Action item: Bring together every line in the data that includes "Finally".

[Stored data]
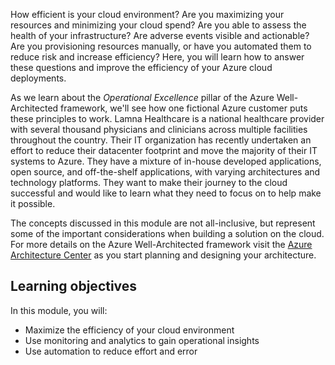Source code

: How efficient is your cloud environment? Are you maximizing your resources and minimizing your cloud spend? Are you able to assess the health of your infrastructure? Are adverse events visible and actionable? Are you provisioning resources manually, or have you automated them to reduce risk and increase efficiency? Here, you will learn how to answer these questions and improve the efficiency of your Azure cloud deployments.

As we learn about the *Operational Excellence* pillar of the Azure Well-Architected framework, we'll see how one fictional Azure customer puts these principles to work. Lamna Healthcare is a national healthcare provider with several thousand physicians and clinicians across multiple facilities throughout the country. Their IT organization has recently undertaken an effort to reduce their datacenter footprint and move the majority of their IT systems to Azure. They have a mixture of in-house developed applications, open source, and off-the-shelf applications, with varying architectures and technology platforms. They want to make their journey to the cloud successful and would like to learn what they need to focus on to help make it possible.

The concepts discussed in this module are not all-inclusive, but represent some of the important considerations when building a solution on the cloud. For more details on the Azure Well-Architected framework visit the [Azure Architecture Center](https://docs.microsoft.com/azure/architecture/framework?azure-portal=true) as you start planning and designing your architecture.

## Learning objectives

In this module, you will:

- Maximize the efficiency of your cloud environment
- Use monitoring and analytics to gain operational insights
- Use automation to reduce effort and error
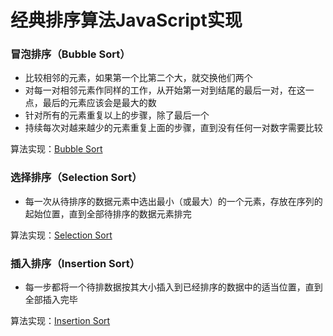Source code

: # 经典排序算法JavaScript实现

### 冒泡排序（Bubble Sort）

* 比较相邻的元素，如果第一个比第二个大，就交换他们两个
* 对每一对相邻元素作同样的工作，从开始第一对到结尾的最后一对，在这一点，最后的元素应该会是最大的数
* 针对所有的元素重复以上的步骤，除了最后一个
* 持续每次对越来越少的元素重复上面的步骤，直到没有任何一对数字需要比较

算法实现：[Bubble Sort](./bubble.js)

### 选择排序（Selection Sort）

* 每一次从待排序的数据元素中选出最小（或最大）的一个元素，存放在序列的起始位置，直到全部待排序的数据元素排完

算法实现：[Selection Sort](./selection.js)

### 插入排序（Insertion Sort）

* 每一步都将一个待排数据按其大小插入到已经排序的数据中的适当位置，直到全部插入完毕

算法实现：[Insertion Sort](./insertion.js)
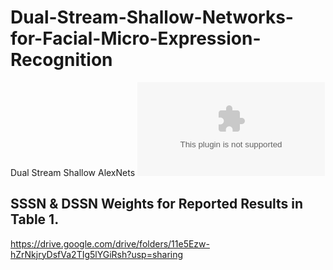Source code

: # Dual-Stream-Shallow-Networks-for-Facial-Micro-Expression-Recognition
Dual Stream Shallow AlexNets
![alt text](https://github.com/IcedDoggie/DSSN-MER/Framework.eps)

## SSSN & DSSN Weights for Reported Results in Table 1. 
https://drive.google.com/drive/folders/11e5Ezw-hZrNkjryDsfVa2TIg5lYGiRsh?usp=sharing
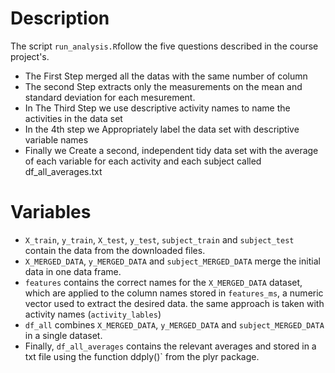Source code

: # Description

The script `run_analysis.R`follow the five questions described in the course project's.

* The First Step merged all the datas with the same number of column
* The second Step extracts only the measurements on the mean and standard deviation for each mesurement. 
* In The Third Step we use descriptive activity names to name the activities in the data set
* In the 4th step we Appropriately label the data set with descriptive variable names
* Finally we Create a second, independent tidy data set with the average of each variable for each activity and each subject called df_all_averages.txt

# Variables

* `X_train`, `y_train`, `X_test`, `y_test`, `subject_train` and `subject_test` contain the data from the downloaded files.
* `X_MERGED_DATA`, `y_MERGED_DATA` and `subject_MERGED_DATA` merge the initial data in one data frame.
* `features` contains the correct names for the `X_MERGED_DATA` dataset, which are applied to the column names stored in `features_ms`, a numeric vector used to extract the desired data. the same approach is taken with activity names (`activity_lables`)
* `df_all` combines `X_MERGED_DATA`, `y_MERGED_DATA` and `subject_MERGED_DATA` in a single dataset.
* Finally, `df_all_averages` contains the relevant averages and stored in a txt file using the function ddply()` from the plyr package.
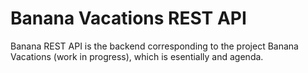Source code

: # Banana Vacations REST API

Banana REST API is the backend corresponding to the project Banana Vacations (work in progress), which is esentially and agenda.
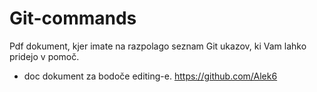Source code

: # Git-commands
Pdf dokument, kjer imate na razpolago seznam Git ukazov, ki Vam lahko pridejo v pomoč.
+ doc dokument za bodoče editing-e.
https://github.com/Alek6 
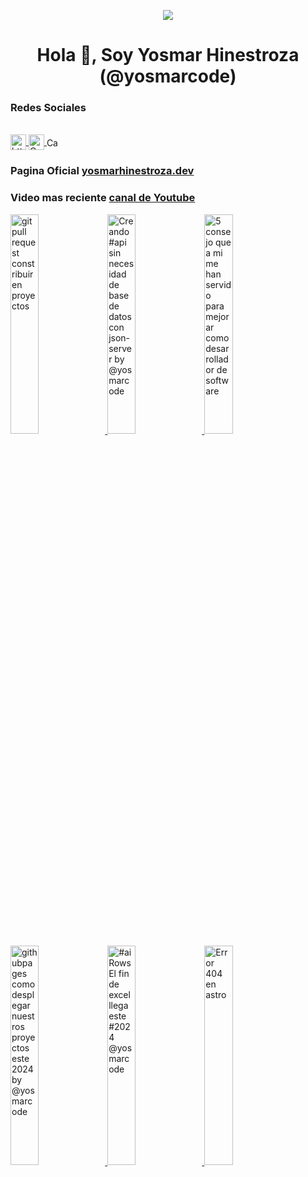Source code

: 

<p align="center" width="300">
   <img align="center"  src="https://yt3.googleusercontent.com/N3Q3G374PeKZsT0OoSLX59iYhQu1XAPRRCnsTDSZPGk8-zDOHzWPkhCOKO3pjLS4uMIMMjkSYA=w1060-fcrop64=1,00005a57ffffa5a8-k-c0xffffffff-no-nd-rj" style="border-radius: '10% 30% 50% 70%'!important;" />
</p>

<h1 align="center">Hola 👋, Soy Yosmar Hinestroza (@yosmarcode)</h1>
<h3 align="left">Redes Sociales</h3>
<div align="left" style="justify-content: space-around;">
 <br />
   
   <a href="https://www.youtube.com/@yosmarcode" target="blank">
   <img align="center" 
      src="https://raw.githubusercontent.com/rahuldkjain/github-profile-readme-generator/master/src/images/icons/Social/youtube.svg" alt="https://www.youtube.com /@yosmarcode" height="25" width="25"  />
   </a>
   <span style="margin: '50px'"></span>

  <a href="https://instagram.com/yosmarcode" target="blank">
    <img align="center" 
       src="https://upload.wikimedia.org/wikipedia/commons/e/e7/Instagram_logo_2016.svg" alt="Canal de Instagram de @yosmarcode" height="25" width="25" />
  </a>
 <span style="margin: '50px'"></span>
  <a href="https://twitter.com/yosmarweb" target="blank">
    <img align="center"
       src="https://upload.wikimedia.org/wikipedia/commons/c/ce/X_logo_2023.svg" alt="Canal de Twitter de  @yosmarcode" height="15" width="25" />
  </a>
</div>

### Pagina Oficial [yosmarhinestroza.dev](https://yosmarhinestroza.dev)

### Video mas reciente [canal de Youtube](https://youtube.com/@yosmarcode?sub_confirmation=1)
<a href='https://youtu.be/dYjssF6CsyQ?si=qGS-QmuWsvCkFye2' target='_blank'>
  <img width='30%' src='https://i.ytimg.com/vi/dYjssF6CsyQ/hqdefault.jpg' alt='git pull request constribuir en proyectos' />
</a>
<a href='https://youtu.be/HxJMAdsvJdY' target='_blank'>
  <img width='30%' src='https://i.ytimg.com/vi/HxJMAdsvJdY/hqdefault.jpg' alt='Creando #api sin necesidad de base de datos con json-server by  @yosmarcode ' />
</a>
<a href='https://youtu.be/U4tCZ2QTwW4?si=1azh34aTjFfJE0ez' target='_blank'>
  <img width='30%' src='https://i.ytimg.com/vi/U4tCZ2QTwW4/hqdefault.jpg' alt='5 consejo que a mi me han servido para mejorar como desarrollador de software' />
</a>
<a href='https://youtu.be/jdu9LRIT230?si=60rzrBsDRkePqM35' target='_blank'>
  <img width='30%' src='https://i.ytimg.com/vi/jdu9LRIT230/hqdefault.jpg' alt='githubpages como  desplegar nuestros proyectos este 2024 by  @yosmarcode ' />
</a>

<a href='https://youtu.be/N8k-s0_JVuc' target='_blank'>
  <img width='30%' src='https://i.ytimg.com/vi/N8k-s0_JVuc/hqdefault.jpg' alt='#ai Rows El fin de excel llega este #2024   @yosmarcode' />
</a>
<a href='https://youtu.be/Pe3NDLlgeQ4' target='_blank'>
  <img width='30%' src='https://i.ytimg.com/vi/Pe3NDLlgeQ4/hqdefault.jpg' alt='Error 404 en astro' />
</a>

Output:
* Finally we Create a second, independent tidy data set with the average of each variable for each activity and each subject called df_all_averages.txt
* Finally, `df_all_averages` contains the relevant averages and stored in a txt file using the function ddply()` from the plyr package.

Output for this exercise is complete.